2018 was a memorable year for Vancouver’s rental housing market. Government initiatives to restrict short-term rentals and reduce the number of vacant homes led to a slight uptick in privately owned rental properties available, while the approval of several purpose-built rental developments helped to alleviate some concerns surrounding the scarcity of affordable housing in the city.
While it is still too early to tell what the long-term impact of these initiatives will be, the consensus among real estate analysts is that the recent increase in available rental properties has led to a moderate stabilization of average rental rates.
Vancouver’s Rental Housing Inventory
According to the CMHC 2018 Rental Market Report, approximately one third of Vancouver’s total rental housing inventory consists of privately rented condos, while secondary suites, including basement suites and laneway properties, made up roughly half of the city’s secondary rental stock.
Despite the recent influx of purpose-built rental units within the city, evidence continues to support the conclusion that Vancouver’s existing rental apartment stock may not meet the needs of all Vancouver households, particularly those with children and multi-generational residents.
Demand for Rental Housing is Increasing
According to the CMHC’s report, demand for rental units in the Vancouver central metropolitan area (CMA) remained strong throughout 2018, bolstered by a growing preference for rental housing and sustained by healthy in-migration from international and interprovincial territories.
Population growth has been a driving force behind increasing rental demand, particularly within the 20-34 and 65+ age demographics, which represent the majority of individuals who report a preference for rental housing over home-ownership.
There is a significant amount of evidence indicating that demand for rental properties in Vancouver will continue to outstrip supply in the coming year. However, an increase in construction starts for purpose-built developments, coupled with the rising number of privately owned rental units available on the market, leads some analysts to believe that housing relief –at least for some demographics– is on the near horizon.
Elevated home prices and first time buyer challenges surrounding provincial mortgage stress testing have also contributed to an overall increase in consumers’ preference for renting over buying real estate.
Rental Rates Appear to be Stabilizing
Over the last several years, Vancouver’s rental rates have undergone a staggeringly steep upward climb.

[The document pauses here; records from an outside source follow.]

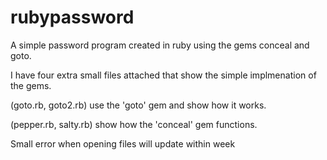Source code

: # rubypassword
A simple password program created in ruby using the gems conceal and goto.

I have four extra small files attached that show the simple implmenation of the gems.

(goto.rb, goto2.rb) use the 'goto' gem and show how it works.

(pepper.rb, salty.rb) show how the 'conceal' gem functions.

Small error when opening files will update within week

The rise of the city’s average cost of living has led some analysts to believe that a “housing bubble burst” is imminent, while others maintain that the cost of Vancouver’s real estate will only increase over time.
According to real estate analyst Louie Dihn, who studies market trends for Vancouver’s rental sector, the increased volume of available units may have caused a slight decline in average asking rates. Rental listing volume showed a 4.3% year-over-year (y-o-y) increase in November 2018, and median rents for all unit-types exhibited a decline during that time, with the exception of furnished two-bedroom units.
Average market rental rates for Vancouver CMA for November 2018:
- 1 bedrooms $1925 (-1.3%)
- 2 bedrooms $2650 (-0.0%)
- 3 bedrooms $3080 (-3.8%)
The CMHC 2018 report found that average rental rates for occupied units were considerably lower than vacant units, which suggests that long-term tenants may be less inclined to move, keeping the overall monthly turnover rate low.
As we look into the new year, we can expect to see a continuation of the trends from 2018. The high cost of entry-level homeownership, coupled with increasing interprovincial and international in-migration, will likely continue to compress vacancy rates in the city. New rental inventory, in the form of secondary basement suites, former short-term rental units and subdivided properties, may offer some relief for Vancouver renters.